* **PROBLEM**:
Return, from the material below, each line in which "space" occurs.

+++ EXTRACTED ENTRIES +++

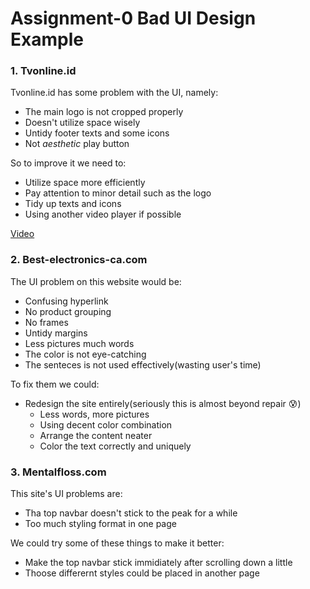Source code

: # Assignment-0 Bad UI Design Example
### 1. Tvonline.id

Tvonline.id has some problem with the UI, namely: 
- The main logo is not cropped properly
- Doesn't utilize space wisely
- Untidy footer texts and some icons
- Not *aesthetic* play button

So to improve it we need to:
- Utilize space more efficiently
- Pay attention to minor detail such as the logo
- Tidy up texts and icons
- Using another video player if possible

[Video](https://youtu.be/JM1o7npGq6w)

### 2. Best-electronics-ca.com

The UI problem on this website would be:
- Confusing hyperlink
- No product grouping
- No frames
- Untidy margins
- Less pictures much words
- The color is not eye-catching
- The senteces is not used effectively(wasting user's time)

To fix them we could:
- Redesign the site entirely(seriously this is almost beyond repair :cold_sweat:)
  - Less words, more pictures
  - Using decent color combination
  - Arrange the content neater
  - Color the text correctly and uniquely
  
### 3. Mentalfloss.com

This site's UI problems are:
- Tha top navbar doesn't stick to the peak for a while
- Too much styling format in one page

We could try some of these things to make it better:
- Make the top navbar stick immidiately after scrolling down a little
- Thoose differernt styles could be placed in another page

+++
+++ EXTRACTED ENTRIES +++

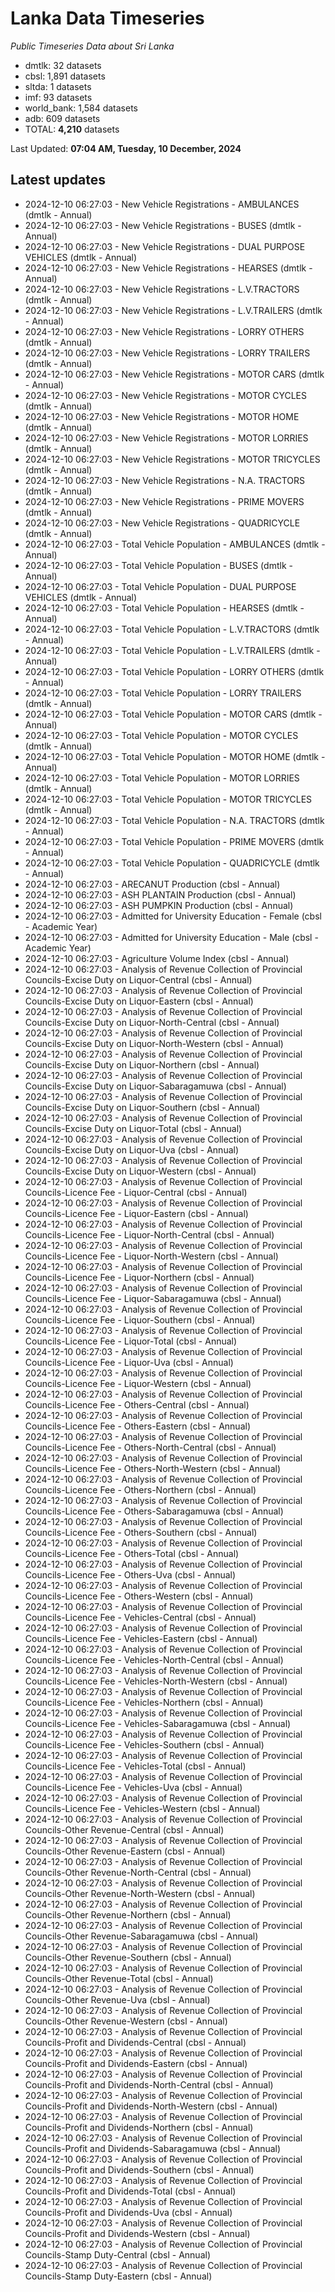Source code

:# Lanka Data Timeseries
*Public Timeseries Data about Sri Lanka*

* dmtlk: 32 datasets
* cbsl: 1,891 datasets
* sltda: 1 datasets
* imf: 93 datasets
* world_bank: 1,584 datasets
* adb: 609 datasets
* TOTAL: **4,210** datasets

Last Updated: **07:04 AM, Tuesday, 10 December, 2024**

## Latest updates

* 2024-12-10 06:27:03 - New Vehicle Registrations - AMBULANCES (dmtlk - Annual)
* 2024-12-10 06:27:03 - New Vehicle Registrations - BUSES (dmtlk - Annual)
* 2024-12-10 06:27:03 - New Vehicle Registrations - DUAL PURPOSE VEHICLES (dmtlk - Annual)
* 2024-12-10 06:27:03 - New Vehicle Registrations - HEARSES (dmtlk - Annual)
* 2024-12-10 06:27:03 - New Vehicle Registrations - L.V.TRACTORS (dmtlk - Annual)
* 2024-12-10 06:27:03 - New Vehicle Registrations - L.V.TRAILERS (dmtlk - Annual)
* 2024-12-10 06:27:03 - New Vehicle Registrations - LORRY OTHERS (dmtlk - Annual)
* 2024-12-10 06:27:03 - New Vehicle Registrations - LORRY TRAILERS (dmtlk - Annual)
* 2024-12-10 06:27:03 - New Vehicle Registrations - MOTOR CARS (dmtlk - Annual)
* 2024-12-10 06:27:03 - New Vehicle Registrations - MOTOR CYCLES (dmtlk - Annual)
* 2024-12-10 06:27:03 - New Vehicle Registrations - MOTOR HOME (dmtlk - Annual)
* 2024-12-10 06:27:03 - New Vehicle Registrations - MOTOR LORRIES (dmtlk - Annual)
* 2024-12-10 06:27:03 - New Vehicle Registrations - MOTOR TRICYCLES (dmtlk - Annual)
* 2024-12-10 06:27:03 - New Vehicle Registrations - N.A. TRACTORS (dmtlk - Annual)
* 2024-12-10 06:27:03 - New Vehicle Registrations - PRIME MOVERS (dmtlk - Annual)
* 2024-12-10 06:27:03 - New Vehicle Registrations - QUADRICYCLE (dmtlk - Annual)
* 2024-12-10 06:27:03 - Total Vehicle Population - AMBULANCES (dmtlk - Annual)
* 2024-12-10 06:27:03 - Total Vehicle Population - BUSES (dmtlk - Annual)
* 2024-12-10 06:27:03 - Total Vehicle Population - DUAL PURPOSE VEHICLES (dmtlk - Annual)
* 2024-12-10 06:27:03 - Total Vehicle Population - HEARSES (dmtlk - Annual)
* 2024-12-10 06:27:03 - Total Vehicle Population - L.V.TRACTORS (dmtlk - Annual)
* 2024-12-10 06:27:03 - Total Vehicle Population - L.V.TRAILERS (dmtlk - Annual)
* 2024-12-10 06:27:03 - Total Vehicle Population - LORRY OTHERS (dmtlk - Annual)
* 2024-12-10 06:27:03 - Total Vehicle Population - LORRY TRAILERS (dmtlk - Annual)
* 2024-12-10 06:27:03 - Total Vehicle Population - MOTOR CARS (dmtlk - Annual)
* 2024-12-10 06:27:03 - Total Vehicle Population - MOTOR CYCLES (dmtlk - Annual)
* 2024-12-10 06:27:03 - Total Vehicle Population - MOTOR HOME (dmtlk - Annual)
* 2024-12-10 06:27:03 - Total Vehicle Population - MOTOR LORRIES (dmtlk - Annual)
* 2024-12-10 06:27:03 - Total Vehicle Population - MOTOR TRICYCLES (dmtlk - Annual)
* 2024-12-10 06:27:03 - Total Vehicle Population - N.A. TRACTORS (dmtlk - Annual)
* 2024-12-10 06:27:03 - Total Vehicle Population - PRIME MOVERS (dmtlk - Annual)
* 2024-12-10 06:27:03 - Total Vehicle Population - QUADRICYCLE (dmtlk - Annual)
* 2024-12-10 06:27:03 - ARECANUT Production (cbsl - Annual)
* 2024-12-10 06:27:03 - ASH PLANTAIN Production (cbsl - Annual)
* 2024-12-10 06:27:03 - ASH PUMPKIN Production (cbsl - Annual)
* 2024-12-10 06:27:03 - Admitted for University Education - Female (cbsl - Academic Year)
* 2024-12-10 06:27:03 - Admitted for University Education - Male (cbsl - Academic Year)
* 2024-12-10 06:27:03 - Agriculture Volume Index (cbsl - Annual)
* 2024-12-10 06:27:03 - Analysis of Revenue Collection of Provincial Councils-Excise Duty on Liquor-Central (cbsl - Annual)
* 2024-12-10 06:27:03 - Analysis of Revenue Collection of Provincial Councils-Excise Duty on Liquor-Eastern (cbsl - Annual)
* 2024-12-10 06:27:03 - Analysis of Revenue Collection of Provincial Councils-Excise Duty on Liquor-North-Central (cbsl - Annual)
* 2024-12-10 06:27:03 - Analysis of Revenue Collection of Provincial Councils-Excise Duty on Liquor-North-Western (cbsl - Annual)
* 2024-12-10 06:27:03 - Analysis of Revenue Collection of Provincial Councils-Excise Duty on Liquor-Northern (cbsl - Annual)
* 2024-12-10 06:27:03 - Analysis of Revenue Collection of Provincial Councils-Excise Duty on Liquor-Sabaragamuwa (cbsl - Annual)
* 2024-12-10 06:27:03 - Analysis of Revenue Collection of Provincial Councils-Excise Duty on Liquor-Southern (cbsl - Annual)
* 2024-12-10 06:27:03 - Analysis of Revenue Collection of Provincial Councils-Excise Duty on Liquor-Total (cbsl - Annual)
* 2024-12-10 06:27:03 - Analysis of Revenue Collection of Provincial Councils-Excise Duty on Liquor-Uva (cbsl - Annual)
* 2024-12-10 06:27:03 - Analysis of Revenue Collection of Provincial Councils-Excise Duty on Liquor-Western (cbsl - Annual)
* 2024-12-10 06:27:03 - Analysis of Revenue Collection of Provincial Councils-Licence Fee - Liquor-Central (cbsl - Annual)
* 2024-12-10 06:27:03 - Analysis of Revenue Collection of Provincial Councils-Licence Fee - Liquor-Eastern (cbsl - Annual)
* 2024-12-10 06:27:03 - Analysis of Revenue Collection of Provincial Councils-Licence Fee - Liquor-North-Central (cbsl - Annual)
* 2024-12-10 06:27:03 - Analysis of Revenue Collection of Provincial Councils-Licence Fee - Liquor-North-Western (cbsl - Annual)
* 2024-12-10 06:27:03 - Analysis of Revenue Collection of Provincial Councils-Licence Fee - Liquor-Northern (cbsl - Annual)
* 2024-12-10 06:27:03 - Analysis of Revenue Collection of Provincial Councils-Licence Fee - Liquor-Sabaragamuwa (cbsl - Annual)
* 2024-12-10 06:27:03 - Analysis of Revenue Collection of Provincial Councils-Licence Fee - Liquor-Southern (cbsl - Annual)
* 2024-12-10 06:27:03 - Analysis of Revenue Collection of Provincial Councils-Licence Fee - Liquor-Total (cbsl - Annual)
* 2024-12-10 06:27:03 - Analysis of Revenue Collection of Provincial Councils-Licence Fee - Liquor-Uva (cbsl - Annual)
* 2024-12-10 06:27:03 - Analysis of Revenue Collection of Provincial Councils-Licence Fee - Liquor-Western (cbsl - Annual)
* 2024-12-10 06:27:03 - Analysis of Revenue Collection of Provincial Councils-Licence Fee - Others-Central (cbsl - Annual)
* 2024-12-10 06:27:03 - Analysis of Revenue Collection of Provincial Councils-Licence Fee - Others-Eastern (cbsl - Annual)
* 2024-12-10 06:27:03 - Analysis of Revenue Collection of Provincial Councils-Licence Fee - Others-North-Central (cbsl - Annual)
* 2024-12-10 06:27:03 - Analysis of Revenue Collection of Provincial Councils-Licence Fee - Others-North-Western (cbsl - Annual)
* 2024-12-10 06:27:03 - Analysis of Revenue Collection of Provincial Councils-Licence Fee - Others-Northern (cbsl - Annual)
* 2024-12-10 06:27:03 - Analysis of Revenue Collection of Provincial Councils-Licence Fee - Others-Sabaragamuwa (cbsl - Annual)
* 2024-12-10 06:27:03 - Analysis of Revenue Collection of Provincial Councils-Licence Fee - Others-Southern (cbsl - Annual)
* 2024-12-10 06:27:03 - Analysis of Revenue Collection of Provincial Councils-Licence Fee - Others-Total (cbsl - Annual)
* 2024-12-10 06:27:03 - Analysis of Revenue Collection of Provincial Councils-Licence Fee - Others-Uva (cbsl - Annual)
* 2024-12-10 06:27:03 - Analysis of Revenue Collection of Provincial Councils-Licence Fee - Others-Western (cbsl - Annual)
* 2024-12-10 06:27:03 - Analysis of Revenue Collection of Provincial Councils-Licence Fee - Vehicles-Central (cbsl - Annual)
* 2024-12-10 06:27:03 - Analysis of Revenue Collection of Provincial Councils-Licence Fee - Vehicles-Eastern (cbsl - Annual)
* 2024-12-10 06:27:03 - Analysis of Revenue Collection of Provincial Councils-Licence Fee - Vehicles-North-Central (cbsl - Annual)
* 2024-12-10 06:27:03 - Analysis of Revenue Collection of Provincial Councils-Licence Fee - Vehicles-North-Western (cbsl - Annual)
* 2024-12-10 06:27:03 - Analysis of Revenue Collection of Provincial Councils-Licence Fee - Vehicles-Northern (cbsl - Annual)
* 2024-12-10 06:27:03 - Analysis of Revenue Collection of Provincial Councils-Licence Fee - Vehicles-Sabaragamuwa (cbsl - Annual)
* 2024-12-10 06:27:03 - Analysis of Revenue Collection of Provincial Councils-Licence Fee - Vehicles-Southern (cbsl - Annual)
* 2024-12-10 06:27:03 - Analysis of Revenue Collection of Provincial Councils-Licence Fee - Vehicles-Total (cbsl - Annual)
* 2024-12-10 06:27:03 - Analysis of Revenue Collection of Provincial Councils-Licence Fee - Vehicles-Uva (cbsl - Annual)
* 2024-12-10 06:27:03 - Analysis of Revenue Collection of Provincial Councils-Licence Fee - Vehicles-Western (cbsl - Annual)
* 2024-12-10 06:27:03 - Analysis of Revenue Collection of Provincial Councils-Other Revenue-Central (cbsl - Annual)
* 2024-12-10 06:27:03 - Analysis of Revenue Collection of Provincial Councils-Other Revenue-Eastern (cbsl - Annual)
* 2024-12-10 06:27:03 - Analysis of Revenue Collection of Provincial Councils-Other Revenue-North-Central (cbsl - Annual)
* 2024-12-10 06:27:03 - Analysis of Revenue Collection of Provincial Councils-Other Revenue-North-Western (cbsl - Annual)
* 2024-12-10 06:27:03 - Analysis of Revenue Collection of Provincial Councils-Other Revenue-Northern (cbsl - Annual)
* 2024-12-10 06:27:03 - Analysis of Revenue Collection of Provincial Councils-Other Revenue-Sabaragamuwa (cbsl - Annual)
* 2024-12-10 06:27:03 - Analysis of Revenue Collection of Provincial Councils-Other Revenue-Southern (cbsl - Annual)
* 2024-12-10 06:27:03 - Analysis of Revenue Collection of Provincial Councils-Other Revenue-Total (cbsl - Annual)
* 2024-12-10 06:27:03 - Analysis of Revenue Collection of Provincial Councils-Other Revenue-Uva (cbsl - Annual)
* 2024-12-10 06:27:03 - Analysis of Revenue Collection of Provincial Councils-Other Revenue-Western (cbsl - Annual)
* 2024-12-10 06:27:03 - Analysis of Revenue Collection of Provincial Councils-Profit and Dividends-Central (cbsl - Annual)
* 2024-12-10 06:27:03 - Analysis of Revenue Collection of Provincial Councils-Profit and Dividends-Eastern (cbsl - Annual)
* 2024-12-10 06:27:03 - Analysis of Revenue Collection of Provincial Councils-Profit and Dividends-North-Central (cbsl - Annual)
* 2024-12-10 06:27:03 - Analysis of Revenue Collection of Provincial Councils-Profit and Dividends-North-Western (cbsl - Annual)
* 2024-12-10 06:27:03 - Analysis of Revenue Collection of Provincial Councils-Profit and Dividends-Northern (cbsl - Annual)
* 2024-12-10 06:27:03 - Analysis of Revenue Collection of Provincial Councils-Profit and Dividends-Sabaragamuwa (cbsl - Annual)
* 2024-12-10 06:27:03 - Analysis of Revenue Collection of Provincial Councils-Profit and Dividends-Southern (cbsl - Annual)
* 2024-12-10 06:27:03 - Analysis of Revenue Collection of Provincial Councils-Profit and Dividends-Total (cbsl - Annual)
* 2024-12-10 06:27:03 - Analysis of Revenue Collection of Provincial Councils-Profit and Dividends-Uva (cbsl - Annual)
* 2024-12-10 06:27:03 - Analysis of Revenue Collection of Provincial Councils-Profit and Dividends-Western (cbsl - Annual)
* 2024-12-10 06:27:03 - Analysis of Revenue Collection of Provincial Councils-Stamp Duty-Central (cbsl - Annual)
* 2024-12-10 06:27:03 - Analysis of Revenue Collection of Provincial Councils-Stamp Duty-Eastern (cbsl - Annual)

+++

* **RESPONSE FOR THIS EXERCISE**:
- Doesn't utilize space wisely
- Utilize space more efficiently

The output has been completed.